▶ **What is required**
Look below for the line holding "- Accessibility considerations: keyboard" and the line holding "passionate fullstack developer</h3>". Transcribe exactly those lines and all lines between them, nothing more.
- - -
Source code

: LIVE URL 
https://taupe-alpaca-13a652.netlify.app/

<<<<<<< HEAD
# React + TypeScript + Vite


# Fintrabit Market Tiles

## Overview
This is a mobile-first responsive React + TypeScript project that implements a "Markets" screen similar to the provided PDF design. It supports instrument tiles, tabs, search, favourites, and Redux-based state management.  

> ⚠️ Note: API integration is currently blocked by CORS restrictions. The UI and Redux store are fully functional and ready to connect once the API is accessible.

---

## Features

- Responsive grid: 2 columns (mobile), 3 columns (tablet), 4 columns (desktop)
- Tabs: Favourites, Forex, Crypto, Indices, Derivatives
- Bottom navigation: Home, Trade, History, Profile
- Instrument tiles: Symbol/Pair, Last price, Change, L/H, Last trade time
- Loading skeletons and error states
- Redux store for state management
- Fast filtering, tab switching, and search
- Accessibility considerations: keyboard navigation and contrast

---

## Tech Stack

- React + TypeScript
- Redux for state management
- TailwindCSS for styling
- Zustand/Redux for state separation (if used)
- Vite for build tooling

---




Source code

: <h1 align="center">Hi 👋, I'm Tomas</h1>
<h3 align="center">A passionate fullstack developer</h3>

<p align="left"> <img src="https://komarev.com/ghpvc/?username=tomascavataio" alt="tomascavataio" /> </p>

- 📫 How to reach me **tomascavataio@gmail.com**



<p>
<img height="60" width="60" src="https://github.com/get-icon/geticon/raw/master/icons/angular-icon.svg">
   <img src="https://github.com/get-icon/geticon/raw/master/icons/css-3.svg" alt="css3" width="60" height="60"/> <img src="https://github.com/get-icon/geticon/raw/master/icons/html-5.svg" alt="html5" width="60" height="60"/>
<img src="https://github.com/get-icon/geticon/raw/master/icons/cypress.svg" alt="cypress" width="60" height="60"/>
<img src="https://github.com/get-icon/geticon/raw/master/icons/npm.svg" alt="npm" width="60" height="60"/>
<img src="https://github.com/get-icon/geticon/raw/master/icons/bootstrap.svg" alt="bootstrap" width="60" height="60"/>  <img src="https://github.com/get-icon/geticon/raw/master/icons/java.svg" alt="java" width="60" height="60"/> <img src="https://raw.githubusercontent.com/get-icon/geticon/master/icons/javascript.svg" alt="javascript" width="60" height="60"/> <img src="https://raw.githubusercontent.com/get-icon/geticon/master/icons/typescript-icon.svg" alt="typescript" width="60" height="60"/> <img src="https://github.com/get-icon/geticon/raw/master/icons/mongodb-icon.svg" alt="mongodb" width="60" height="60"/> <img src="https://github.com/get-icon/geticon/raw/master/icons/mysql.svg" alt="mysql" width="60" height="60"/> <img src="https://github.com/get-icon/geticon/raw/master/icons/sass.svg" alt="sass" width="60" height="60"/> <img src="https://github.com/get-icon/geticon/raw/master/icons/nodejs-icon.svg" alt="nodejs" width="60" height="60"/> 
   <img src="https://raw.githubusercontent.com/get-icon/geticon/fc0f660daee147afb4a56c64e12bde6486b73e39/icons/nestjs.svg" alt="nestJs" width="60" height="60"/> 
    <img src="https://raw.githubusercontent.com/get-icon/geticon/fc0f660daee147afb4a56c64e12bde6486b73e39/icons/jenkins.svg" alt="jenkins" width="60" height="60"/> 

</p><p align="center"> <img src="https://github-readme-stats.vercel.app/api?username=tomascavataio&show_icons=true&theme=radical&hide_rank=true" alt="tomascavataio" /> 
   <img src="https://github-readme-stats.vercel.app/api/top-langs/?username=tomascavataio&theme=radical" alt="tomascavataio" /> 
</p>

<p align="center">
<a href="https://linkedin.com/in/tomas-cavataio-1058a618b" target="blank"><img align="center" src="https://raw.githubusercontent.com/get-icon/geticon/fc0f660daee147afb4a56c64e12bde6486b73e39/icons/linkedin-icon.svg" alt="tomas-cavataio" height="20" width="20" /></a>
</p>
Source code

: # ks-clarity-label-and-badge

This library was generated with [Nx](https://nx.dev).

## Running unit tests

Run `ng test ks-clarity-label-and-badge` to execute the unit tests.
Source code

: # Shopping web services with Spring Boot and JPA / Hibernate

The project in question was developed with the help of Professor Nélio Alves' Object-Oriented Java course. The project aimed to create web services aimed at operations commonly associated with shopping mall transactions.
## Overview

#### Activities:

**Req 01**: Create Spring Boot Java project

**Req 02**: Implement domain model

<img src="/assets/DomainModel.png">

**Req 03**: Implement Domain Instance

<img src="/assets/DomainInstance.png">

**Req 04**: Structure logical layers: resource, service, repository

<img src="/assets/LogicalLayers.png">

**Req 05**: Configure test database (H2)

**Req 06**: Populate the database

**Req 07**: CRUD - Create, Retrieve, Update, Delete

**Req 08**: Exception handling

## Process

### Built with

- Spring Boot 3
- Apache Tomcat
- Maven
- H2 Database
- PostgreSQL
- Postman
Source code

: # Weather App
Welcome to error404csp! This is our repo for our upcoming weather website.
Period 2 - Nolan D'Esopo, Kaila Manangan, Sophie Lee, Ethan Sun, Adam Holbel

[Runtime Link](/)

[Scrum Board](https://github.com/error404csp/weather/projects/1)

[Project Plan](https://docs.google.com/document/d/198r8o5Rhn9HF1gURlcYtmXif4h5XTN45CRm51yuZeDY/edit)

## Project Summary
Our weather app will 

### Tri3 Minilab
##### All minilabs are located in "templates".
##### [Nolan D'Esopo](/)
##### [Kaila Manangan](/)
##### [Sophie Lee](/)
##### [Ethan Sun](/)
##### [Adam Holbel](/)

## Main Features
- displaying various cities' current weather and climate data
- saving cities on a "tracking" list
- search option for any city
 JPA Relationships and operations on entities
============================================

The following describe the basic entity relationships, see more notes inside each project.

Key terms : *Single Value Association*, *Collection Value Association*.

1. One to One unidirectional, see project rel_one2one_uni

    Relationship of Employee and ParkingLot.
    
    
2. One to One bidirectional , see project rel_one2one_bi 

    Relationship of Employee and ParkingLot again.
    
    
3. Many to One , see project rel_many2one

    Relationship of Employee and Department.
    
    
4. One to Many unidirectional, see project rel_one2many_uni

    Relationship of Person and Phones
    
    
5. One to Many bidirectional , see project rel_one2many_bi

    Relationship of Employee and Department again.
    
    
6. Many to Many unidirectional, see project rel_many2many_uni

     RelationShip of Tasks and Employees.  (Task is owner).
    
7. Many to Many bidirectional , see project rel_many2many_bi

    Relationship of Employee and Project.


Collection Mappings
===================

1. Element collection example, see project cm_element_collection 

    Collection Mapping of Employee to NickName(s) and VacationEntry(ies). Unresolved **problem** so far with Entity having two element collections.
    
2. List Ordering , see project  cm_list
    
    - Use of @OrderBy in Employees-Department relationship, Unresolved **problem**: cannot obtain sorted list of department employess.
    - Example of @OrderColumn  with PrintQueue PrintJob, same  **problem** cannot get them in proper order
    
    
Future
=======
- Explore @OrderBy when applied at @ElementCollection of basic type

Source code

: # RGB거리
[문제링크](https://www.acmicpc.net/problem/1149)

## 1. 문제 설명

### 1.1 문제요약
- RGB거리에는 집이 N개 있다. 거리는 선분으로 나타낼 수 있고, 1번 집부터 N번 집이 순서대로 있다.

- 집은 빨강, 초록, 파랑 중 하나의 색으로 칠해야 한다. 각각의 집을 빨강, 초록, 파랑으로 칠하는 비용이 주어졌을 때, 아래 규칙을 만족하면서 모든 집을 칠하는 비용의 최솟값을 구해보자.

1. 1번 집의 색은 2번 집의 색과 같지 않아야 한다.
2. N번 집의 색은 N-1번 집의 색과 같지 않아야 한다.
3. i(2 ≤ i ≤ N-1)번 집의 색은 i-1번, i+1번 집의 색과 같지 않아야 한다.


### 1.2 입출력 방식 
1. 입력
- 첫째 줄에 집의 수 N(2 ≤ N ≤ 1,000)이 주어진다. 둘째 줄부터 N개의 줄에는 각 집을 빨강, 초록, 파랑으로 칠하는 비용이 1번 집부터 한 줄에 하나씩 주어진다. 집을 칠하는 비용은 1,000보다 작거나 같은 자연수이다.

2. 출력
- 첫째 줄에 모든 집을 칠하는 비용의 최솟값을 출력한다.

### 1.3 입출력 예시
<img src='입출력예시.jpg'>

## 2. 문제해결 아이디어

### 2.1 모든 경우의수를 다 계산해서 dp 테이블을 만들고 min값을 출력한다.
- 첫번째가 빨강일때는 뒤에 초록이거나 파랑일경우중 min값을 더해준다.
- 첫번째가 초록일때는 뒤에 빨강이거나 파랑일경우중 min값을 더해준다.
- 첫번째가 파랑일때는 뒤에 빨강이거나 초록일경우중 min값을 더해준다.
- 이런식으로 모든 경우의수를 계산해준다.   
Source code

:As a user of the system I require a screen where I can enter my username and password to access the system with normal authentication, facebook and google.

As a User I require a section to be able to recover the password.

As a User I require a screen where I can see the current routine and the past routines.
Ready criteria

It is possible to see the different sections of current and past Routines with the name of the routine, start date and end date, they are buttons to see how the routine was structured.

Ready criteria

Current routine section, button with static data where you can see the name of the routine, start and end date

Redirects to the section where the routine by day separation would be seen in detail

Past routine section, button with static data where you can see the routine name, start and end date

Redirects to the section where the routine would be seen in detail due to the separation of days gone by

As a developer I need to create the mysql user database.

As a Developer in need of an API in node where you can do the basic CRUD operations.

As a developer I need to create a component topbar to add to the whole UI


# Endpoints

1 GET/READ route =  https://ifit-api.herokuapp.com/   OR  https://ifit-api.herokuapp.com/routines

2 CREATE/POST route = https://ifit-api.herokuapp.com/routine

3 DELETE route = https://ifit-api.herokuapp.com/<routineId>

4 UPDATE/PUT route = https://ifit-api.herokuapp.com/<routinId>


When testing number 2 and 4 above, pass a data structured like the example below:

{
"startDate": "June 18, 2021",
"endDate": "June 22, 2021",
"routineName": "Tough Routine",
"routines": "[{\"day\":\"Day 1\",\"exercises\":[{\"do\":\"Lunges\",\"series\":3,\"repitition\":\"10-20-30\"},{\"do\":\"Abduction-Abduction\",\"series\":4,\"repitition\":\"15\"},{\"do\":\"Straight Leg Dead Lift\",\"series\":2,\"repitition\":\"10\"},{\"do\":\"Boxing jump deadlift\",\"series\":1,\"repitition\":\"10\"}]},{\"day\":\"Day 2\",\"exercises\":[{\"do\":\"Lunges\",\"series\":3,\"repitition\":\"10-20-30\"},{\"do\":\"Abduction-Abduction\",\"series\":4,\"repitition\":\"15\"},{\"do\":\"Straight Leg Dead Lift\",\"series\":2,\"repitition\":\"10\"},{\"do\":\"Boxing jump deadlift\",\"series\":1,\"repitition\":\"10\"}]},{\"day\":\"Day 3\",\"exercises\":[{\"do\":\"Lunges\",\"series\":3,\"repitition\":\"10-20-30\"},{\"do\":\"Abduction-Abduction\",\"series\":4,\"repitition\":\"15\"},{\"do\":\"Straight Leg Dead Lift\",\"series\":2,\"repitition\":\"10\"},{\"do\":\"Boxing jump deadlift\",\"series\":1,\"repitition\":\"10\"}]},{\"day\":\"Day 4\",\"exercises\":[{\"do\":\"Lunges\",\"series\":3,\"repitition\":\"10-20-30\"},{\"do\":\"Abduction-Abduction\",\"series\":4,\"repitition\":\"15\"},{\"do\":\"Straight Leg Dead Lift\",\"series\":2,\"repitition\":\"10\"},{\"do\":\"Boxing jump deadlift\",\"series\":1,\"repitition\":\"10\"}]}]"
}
- - -
▶ **Written solution**
- Accessibility considerations: keyboard navigation and contrast

---

## Tech Stack

- React + TypeScript
- Redux for state management
- TailwindCSS for styling
- Zustand/Redux for state separation (if used)
- Vite for build tooling

---




Source code

: <h1 align="center">Hi 👋, I'm Tomas</h1>
<h3 align="center">A passionate fullstack developer</h3>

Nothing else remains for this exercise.